Aim of the task - Please output the entries that follow exactly, without a single image.

Supplied information -

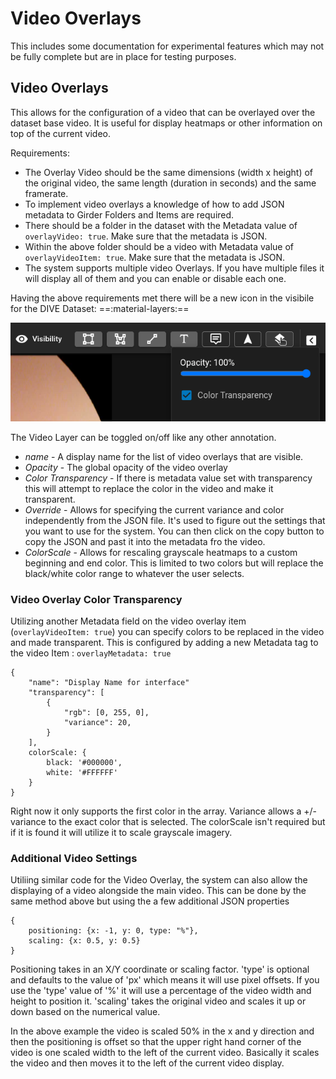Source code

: # Video Overlays

This includes some documentation for experimental features which may not be fully complete but are in place for testing purposes.


## Video Overlays

This allows for the configuration of a video that can be overlayed over the dataset base video.  It is useful for display heatmaps or other information on top of the current video.

Requirements:

- The Overlay Video should be the same dimensions (width x height) of the original video, the same length (duration in seconds) and the same framerate.
- To implement video overlays a knowledge of how to add JSON metadata to Girder Folders and Items are required.
- There should be a folder in the dataset with the Metadata value of `overlayVideo: true`.  Make sure that the metadata is JSON.
- Within the above folder should be a video with Metadata value of `overlayVideoItem: true`. Make sure that the metadata is JSON.
- The system supports multiple video Overlays.  If you have multiple files it will display all of them and you can enable or disable each one.

Having the above requirements met there will be a new icon in the visibile for the DIVE Dataset: ==:material-layers:==

![Video Layer Options](images/Experimental/layer-icon.png)

The Video Layer can be toggled on/off like any other annotation.

- *name* - A display name for the list of video overlays that are visible. 
- *Opacity* - The global opacity of the video overlay
- *Color Transparency* - If there is metadata value set with transparency this will attempt to replace the color in the video and make it transparent.
- *Override* - Allows for specifying the current variance and color independently from the JSON file.  It's used to figure out the settings that you want to use for the system.  You can then click on the copy button to copy the JSON and past it into the metadata fro the video.
- *ColorScale* - Allows for rescaling grayscale heatmaps to a custom beginning and end color.  This is limited to two colors but will replace the black/white color range to whatever the user selects.

### Video Overlay Color Transparency

Utilizing another Metadata field on the video overlay item (`overlayVideoItem: true`) you can specify colors to be replaced in the video and made transparent.
This is configured by adding a new Metadata tag to the video Item : `overlayMetadata: true`

```
{
    "name": "Display Name for interface"
    "transparency": [
        {
            "rgb": [0, 255, 0],
            "variance": 20,
        }
    ],
    colorScale: {
        black: '#000000',
        white: '#FFFFFF'
    }
}
```
Right now it only supports the first color in the array.
Variance allows a +/- variance to the exact color that is selected.
The colorScale isn't required but if it is found it will utilize it to scale grayscale imagery.


### Additional Video Settings

Utiliing similar code for the Video Overlay, the system can also allow the displaying of a video alongside the main video.
This can be done by the same method above but using the a few additional JSON properties

```
{
    positioning: {x: -1, y: 0, type: "%"},
    scaling: {x: 0.5, y: 0.5}
}
```
Positioning takes in an X/Y coordinate or scaling factor.  'type' is optional and defaults to the value of 'px' which means it will use pixel offsets.  If you use the 'type' value of '%' it will use a percentage of the video width and height to position it.  'scaling' takes the original video and scales it up or down based on the numerical value. 

In the above example the video is scaled 50% in the x and y direction and then the positioning is offset so that the upper right hand corner of the video is one scaled width to the left of the current video.  Basically it scales the video and then moves it to the left of the current video display.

Result -
Source code

: # Video Overlays

This includes some documentation for experimental features which may not be fully complete but are in place for testing purposes.


## Video Overlays

This allows for the configuration of a video that can be overlayed over the dataset base video.  It is useful for display heatmaps or other information on top of the current video.

Requirements:

- The Overlay Video should be the same dimensions (width x height) of the original video, the same length (duration in seconds) and the same framerate.
- To implement video overlays a knowledge of how to add JSON metadata to Girder Folders and Items are required.
- There should be a folder in the dataset with the Metadata value of `overlayVideo: true`.  Make sure that the metadata is JSON.
- Within the above folder should be a video with Metadata value of `overlayVideoItem: true`. Make sure that the metadata is JSON.
- The system supports multiple video Overlays.  If you have multiple files it will display all of them and you can enable or disable each one.

Having the above requirements met there will be a new icon in the visibile for the DIVE Dataset: ==:material-layers:==

![Video Layer Options](images/Experimental/layer-icon.png)

The Video Layer can be toggled on/off like any other annotation.

- *name* - A display name for the list of video overlays that are visible. 
- *Opacity* - The global opacity of the video overlay
- *Color Transparency* - If there is metadata value set with transparency this will attempt to replace the color in the video and make it transparent.
- *Override* - Allows for specifying the current variance and color independently from the JSON file.  It's used to figure out the settings that you want to use for the system.  You can then click on the copy button to copy the JSON and past it into the metadata fro the video.
- *ColorScale* - Allows for rescaling grayscale heatmaps to a custom beginning and end color.  This is limited to two colors but will replace the black/white color range to whatever the user selects.

### Video Overlay Color Transparency

Utilizing another Metadata field on the video overlay item (`overlayVideoItem: true`) you can specify colors to be replaced in the video and made transparent.
This is configured by adding a new Metadata tag to the video Item : `overlayMetadata: true`

```
{
    "name": "Display Name for interface"
    "transparency": [
        {
            "rgb": [0, 255, 0],
            "variance": 20,
        }
    ],
    colorScale: {
        black: '#000000',
        white: '#FFFFFF'
    }
}
```
Right now it only supports the first color in the array.
Variance allows a +/- variance to the exact color that is selected.
The colorScale isn't required but if it is found it will utilize it to scale grayscale imagery.


### Additional Video Settings

Utiliing similar code for the Video Overlay, the system can also allow the displaying of a video alongside the main video.
This can be done by the same method above but using the a few additional JSON properties

```
{
    positioning: {x: -1, y: 0, type: "%"},
    scaling: {x: 0.5, y: 0.5}
}
```
Positioning takes in an X/Y coordinate or scaling factor.  'type' is optional and defaults to the value of 'px' which means it will use pixel offsets.  If you use the 'type' value of '%' it will use a percentage of the video width and height to position it.  'scaling' takes the original video and scales it up or down based on the numerical value. 

In the above example the video is scaled 50% in the x and y direction and then the positioning is offset so that the upper right hand corner of the video is one scaled width to the left of the current video.  Basically it scales the video and then moves it to the left of the current video display.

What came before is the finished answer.